▶ Aim of the exercise: Consider the listing below. Extract exactly the lines from the line containing "Object detection (2" to the line containing "Enabling accurate classification.", both included.
"""
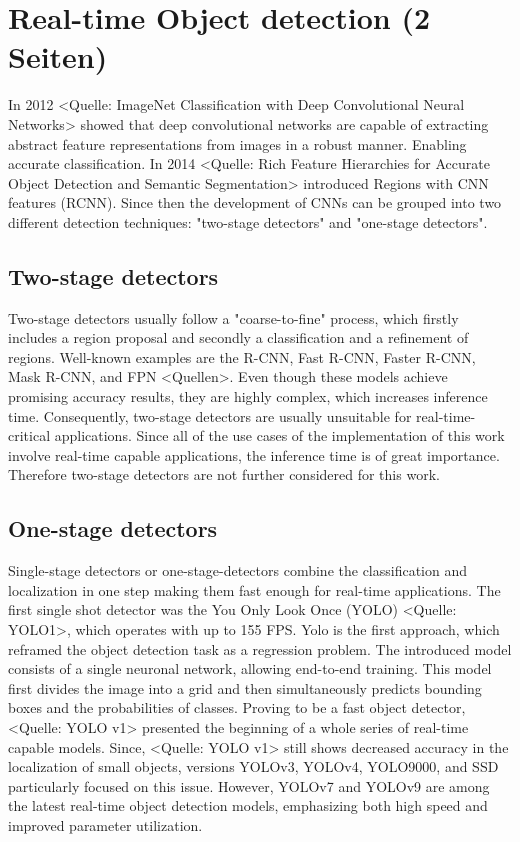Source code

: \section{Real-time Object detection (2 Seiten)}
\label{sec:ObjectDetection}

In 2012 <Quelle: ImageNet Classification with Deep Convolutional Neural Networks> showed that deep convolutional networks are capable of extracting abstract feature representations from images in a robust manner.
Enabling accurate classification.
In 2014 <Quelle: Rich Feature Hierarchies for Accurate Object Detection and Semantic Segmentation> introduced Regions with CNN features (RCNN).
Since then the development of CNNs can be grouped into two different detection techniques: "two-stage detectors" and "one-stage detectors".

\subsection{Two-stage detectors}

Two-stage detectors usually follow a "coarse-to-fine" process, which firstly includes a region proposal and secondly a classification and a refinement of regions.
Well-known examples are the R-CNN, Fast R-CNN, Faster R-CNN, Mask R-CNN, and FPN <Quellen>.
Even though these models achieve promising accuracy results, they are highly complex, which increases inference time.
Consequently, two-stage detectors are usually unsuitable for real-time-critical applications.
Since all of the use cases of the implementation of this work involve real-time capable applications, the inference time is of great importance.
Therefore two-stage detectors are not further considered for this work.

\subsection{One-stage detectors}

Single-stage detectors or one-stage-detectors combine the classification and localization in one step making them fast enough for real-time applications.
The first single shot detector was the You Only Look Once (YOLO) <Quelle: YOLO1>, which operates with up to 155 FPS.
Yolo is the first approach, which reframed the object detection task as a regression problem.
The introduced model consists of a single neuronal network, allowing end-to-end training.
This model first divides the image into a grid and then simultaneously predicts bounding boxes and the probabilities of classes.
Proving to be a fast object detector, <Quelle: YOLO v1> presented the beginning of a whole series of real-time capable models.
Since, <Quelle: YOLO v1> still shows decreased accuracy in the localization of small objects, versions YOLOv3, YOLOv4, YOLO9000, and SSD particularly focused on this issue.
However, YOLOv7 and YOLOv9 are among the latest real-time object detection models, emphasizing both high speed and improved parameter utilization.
"""
"""
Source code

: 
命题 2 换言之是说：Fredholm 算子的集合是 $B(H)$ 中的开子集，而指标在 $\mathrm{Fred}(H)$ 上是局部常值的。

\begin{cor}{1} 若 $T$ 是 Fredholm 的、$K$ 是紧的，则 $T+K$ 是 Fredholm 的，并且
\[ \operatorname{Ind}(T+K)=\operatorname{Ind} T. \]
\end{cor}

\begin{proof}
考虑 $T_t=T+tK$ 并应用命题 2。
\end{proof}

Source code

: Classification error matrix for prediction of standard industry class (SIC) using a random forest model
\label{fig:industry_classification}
"""
"""
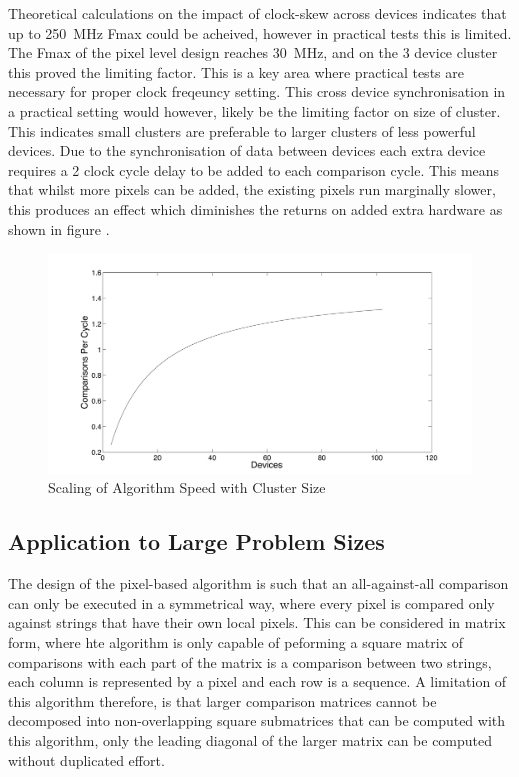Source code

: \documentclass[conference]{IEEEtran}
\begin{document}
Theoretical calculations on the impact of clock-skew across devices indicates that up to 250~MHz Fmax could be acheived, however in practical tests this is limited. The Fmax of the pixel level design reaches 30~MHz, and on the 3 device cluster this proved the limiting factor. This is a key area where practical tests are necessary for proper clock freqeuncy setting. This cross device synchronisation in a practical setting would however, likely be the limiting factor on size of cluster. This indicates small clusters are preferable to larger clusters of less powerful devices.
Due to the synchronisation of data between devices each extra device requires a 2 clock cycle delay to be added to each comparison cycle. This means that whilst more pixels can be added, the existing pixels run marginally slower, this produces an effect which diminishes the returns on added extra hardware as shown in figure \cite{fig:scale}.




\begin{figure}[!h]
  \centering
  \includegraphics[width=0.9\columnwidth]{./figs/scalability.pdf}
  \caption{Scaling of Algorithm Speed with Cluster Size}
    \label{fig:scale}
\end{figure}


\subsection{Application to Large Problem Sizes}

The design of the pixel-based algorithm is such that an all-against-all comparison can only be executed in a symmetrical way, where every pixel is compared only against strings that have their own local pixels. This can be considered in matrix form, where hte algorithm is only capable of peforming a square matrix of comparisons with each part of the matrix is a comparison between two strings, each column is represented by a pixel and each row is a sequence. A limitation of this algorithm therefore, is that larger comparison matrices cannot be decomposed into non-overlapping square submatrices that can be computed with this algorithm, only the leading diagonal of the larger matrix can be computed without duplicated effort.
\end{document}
"""
▶ Response:
: \section{Real-time Object detection (2 Seiten)}
\label{sec:ObjectDetection}

In 2012 <Quelle: ImageNet Classification with Deep Convolutional Neural Networks> showed that deep convolutional networks are capable of extracting abstract feature representations from images in a robust manner.
Enabling accurate classification.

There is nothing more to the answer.